Your goal:
Give the number of lines in the data that hold the word "their", and nothing else.
-=-=-
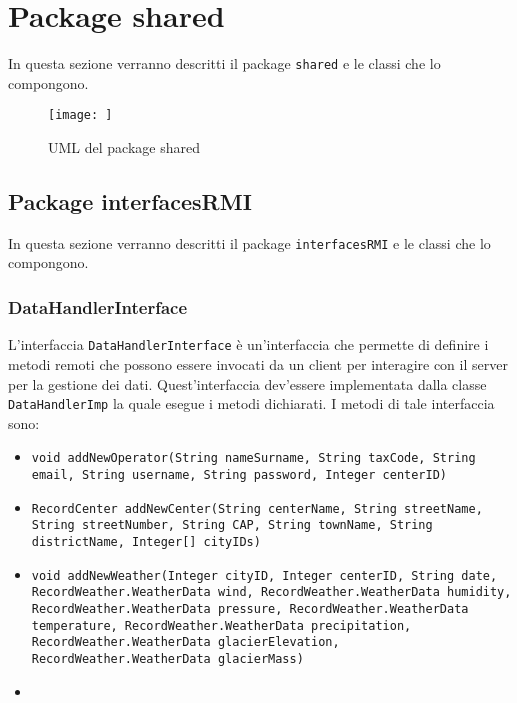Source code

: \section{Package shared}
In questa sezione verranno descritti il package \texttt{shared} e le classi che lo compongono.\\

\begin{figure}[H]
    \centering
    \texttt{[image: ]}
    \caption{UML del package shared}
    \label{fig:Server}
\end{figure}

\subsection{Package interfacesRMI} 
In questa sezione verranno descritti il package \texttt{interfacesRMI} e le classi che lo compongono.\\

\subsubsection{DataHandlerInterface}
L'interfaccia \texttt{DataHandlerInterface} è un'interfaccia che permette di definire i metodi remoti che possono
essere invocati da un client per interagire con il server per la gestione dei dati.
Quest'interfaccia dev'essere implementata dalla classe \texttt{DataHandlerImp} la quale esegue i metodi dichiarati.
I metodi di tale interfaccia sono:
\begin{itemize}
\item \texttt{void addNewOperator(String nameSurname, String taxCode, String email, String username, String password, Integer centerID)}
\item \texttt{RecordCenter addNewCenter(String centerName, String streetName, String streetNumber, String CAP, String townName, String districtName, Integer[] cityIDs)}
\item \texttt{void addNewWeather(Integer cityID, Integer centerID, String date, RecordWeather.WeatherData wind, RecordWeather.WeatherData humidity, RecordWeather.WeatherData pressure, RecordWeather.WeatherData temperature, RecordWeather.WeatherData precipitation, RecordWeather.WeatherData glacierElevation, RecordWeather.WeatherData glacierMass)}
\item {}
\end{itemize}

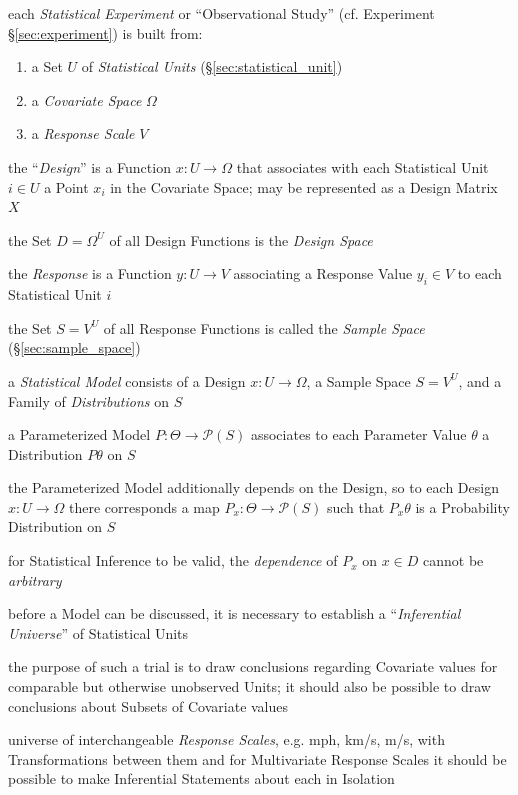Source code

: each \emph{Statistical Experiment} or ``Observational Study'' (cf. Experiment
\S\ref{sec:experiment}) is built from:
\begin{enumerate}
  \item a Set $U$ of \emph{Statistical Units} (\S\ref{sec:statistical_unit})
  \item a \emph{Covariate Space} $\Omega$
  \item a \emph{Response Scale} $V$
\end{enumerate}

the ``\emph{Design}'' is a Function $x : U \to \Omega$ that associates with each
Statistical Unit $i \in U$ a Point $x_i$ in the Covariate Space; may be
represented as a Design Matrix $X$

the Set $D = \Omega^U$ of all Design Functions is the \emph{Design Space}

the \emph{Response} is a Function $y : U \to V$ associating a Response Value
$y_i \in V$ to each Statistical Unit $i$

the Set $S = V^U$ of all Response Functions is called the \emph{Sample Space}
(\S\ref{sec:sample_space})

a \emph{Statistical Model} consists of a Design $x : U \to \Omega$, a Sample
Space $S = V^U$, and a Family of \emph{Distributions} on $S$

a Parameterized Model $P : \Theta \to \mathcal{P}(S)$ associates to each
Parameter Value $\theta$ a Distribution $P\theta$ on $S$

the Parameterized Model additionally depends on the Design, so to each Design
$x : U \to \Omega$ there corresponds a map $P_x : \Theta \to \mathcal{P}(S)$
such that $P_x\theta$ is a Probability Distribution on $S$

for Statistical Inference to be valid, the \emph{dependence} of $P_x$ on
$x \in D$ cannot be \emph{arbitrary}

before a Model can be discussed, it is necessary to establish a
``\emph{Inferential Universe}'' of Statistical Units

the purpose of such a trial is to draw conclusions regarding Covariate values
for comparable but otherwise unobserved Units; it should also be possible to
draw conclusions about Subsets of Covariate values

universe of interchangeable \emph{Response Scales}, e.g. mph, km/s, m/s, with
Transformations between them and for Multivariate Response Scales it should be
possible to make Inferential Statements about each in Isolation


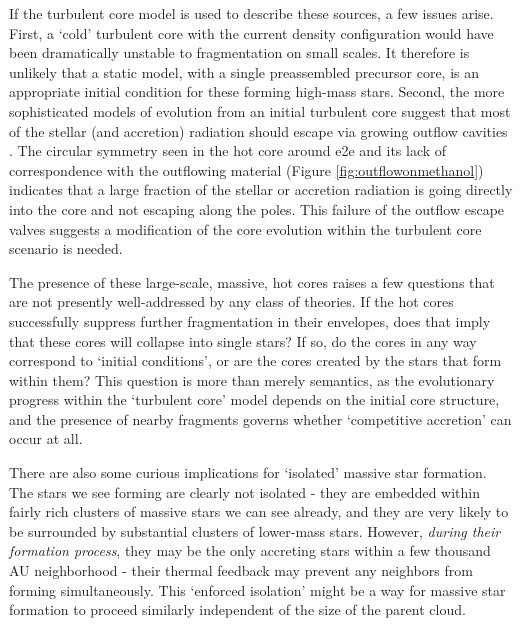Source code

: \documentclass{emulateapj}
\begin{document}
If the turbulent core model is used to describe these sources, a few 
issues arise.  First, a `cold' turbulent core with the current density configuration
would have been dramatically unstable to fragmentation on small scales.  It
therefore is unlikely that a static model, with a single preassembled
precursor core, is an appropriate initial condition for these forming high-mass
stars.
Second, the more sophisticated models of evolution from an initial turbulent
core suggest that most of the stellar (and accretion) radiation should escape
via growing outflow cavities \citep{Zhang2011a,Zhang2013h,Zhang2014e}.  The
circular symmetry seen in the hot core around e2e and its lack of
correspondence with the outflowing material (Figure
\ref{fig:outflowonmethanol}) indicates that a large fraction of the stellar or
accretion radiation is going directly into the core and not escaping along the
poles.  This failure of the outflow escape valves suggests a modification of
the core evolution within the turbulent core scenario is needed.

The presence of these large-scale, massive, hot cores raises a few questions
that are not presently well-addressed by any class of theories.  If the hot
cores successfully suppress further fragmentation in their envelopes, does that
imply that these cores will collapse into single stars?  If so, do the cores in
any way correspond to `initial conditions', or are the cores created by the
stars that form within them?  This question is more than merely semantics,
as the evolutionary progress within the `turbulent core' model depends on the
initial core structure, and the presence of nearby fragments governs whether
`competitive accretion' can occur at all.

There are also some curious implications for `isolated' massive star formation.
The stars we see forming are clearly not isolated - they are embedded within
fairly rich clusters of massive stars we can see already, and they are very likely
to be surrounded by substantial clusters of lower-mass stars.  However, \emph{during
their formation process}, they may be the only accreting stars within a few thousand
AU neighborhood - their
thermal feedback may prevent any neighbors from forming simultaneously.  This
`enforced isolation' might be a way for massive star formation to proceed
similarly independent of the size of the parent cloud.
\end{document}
-=-=-
Problem solution:
3